=== DATA RECORDS ===
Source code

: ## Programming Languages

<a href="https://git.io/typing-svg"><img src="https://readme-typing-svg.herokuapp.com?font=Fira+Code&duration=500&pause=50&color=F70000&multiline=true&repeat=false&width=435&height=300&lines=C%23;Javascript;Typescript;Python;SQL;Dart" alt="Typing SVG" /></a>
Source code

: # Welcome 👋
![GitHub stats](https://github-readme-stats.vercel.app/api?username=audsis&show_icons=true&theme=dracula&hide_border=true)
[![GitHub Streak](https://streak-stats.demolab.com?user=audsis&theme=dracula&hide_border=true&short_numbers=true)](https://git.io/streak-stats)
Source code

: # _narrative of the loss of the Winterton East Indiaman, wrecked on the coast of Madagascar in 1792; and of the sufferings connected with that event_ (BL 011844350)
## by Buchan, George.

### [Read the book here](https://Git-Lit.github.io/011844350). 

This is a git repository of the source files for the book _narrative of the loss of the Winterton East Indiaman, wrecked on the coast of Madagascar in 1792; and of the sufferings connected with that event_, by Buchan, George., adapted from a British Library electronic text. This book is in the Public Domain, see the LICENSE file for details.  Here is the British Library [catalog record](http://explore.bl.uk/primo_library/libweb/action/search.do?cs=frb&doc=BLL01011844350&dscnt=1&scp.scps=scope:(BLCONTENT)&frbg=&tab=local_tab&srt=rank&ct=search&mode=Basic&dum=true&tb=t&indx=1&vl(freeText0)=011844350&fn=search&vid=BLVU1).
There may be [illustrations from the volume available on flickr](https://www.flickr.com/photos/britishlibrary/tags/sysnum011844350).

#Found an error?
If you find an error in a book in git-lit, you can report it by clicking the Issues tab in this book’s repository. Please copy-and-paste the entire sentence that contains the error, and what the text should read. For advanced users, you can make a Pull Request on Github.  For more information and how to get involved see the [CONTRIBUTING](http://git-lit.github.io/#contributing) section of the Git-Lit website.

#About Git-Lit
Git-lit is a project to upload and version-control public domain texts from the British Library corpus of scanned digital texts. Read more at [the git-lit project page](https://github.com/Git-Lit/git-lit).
===
WORK TO BE COMPLETED:
Copy down every line of the material above that includes the string "from".

RESPONSE TO THIS TASK:
This is a git repository of the source files for the book _narrative of the loss of the Winterton East Indiaman, wrecked on the coast of Madagascar in 1792; and of the sufferings connected with that event_, by Buchan, George., adapted from a British Library electronic text. This book is in the Public Domain, see the LICENSE file for details.  Here is the British Library [catalog record](http://explore.bl.uk/primo_library/libweb/action/search.do?cs=frb&doc=BLL01011844350&dscnt=1&scp.scps=scope:(BLCONTENT)&frbg=&tab=local_tab&srt=rank&ct=search&mode=Basic&dum=true&tb=t&indx=1&vl(freeText0)=011844350&fn=search&vid=BLVU1).
There may be [illustrations from the volume available on flickr](https://www.flickr.com/photos/britishlibrary/tags/sysnum011844350).
Git-lit is a project to upload and version-control public domain texts from the British Library corpus of scanned digital texts. Read more at [the git-lit project page](https://github.com/Git-Lit/git-lit).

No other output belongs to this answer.